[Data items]
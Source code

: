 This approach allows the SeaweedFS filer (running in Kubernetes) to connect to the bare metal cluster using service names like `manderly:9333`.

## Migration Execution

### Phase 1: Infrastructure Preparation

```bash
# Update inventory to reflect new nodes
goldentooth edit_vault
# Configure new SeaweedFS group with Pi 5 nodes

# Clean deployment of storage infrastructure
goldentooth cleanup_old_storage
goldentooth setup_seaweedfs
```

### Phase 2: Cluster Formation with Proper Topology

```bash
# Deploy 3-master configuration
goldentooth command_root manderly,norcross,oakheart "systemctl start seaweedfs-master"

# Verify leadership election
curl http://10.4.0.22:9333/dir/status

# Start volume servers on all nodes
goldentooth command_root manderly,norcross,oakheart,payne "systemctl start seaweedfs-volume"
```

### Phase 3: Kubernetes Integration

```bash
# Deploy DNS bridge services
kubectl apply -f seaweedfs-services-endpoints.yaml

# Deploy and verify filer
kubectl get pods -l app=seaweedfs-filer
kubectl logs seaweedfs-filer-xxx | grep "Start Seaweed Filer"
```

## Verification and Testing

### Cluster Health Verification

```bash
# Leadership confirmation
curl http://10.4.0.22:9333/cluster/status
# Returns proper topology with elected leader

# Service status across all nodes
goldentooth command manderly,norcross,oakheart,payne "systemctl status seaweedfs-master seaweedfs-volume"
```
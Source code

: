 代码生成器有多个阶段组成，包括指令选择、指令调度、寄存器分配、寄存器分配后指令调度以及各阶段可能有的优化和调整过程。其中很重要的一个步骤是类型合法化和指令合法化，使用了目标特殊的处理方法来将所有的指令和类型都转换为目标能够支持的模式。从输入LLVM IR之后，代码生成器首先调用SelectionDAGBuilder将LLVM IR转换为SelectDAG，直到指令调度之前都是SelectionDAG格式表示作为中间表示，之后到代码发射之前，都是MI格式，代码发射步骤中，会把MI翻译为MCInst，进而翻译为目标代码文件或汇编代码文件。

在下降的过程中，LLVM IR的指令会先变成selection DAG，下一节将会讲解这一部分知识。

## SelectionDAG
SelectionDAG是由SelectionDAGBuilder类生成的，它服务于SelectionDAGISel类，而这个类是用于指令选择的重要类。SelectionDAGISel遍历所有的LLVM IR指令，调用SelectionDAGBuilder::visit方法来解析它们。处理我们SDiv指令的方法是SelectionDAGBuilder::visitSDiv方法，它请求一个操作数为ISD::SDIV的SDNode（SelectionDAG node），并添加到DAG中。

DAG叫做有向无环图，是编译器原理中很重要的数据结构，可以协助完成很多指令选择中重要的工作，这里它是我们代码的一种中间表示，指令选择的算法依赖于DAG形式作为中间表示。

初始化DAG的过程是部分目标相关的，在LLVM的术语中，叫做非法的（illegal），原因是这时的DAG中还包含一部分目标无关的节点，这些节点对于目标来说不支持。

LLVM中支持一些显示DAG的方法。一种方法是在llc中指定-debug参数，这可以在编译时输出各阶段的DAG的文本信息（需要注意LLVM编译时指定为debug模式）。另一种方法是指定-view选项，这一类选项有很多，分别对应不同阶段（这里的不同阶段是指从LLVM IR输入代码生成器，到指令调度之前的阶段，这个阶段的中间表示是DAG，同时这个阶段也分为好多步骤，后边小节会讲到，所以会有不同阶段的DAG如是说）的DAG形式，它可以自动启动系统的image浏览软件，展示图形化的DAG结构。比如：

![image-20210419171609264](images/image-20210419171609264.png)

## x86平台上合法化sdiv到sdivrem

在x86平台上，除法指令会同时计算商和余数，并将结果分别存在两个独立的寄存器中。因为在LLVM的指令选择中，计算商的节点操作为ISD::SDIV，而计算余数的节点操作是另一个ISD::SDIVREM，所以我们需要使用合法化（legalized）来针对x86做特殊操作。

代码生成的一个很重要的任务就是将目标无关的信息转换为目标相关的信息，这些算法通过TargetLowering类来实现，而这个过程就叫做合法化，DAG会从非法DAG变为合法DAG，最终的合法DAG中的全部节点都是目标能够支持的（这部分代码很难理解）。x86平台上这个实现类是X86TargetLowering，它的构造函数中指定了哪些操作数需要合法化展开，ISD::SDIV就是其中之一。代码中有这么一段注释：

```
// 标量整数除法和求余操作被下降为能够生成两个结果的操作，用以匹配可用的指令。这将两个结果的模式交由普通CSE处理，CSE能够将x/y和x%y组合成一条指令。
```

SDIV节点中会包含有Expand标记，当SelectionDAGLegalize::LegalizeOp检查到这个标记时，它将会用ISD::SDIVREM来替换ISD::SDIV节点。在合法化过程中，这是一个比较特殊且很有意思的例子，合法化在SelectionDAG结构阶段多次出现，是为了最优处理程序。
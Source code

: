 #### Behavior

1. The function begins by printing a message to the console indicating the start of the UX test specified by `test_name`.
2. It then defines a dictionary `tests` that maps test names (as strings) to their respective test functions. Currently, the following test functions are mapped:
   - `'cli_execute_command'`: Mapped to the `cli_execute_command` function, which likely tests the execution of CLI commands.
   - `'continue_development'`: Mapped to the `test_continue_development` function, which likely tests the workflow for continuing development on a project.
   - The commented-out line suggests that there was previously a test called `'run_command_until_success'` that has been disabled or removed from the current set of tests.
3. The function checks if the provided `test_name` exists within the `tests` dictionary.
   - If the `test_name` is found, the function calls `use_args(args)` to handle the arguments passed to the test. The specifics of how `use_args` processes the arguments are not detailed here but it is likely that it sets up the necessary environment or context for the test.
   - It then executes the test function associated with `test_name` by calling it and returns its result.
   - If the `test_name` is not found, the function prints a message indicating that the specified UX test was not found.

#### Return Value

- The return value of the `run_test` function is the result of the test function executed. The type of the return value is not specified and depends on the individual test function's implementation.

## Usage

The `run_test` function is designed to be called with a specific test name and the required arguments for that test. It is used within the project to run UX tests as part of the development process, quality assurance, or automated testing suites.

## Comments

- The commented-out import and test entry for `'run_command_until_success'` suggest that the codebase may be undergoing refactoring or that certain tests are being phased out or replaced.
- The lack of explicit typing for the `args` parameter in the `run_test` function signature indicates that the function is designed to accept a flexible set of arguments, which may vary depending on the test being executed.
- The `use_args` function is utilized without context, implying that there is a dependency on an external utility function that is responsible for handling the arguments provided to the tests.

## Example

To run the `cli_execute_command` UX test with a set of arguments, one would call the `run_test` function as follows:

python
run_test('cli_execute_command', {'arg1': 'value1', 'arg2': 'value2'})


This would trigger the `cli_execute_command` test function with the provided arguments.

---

= What you need to do =
Begin at the line above that has "1. The function" and stop after the line that has "## Comments", copying each line exactly and adding nothing else.

= Output of the task =
1. The function begins by printing a message to the console indicating the start of the UX test specified by `test_name`.
2. It then defines a dictionary `tests` that maps test names (as strings) to their respective test functions. Currently, the following test functions are mapped:
   - `'cli_execute_command'`: Mapped to the `cli_execute_command` function, which likely tests the execution of CLI commands.
   - `'continue_development'`: Mapped to the `test_continue_development` function, which likely tests the workflow for continuing development on a project.
   - The commented-out line suggests that there was previously a test called `'run_command_until_success'` that has been disabled or removed from the current set of tests.
3. The function checks if the provided `test_name` exists within the `tests` dictionary.
   - If the `test_name` is found, the function calls `use_args(args)` to handle the arguments passed to the test. The specifics of how `use_args` processes the arguments are not detailed here but it is likely that it sets up the necessary environment or context for the test.
   - It then executes the test function associated with `test_name` by calling it and returns its result.
   - If the `test_name` is not found, the function prints a message indicating that the specified UX test was not found.

#### Return Value

- The return value of the `run_test` function is the result of the test function executed. The type of the return value is not specified and depends on the individual test function's implementation.

## Usage

The `run_test` function is designed to be called with a specific test name and the required arguments for that test. It is used within the project to run UX tests as part of the development process, quality assurance, or automated testing suites.

## Comments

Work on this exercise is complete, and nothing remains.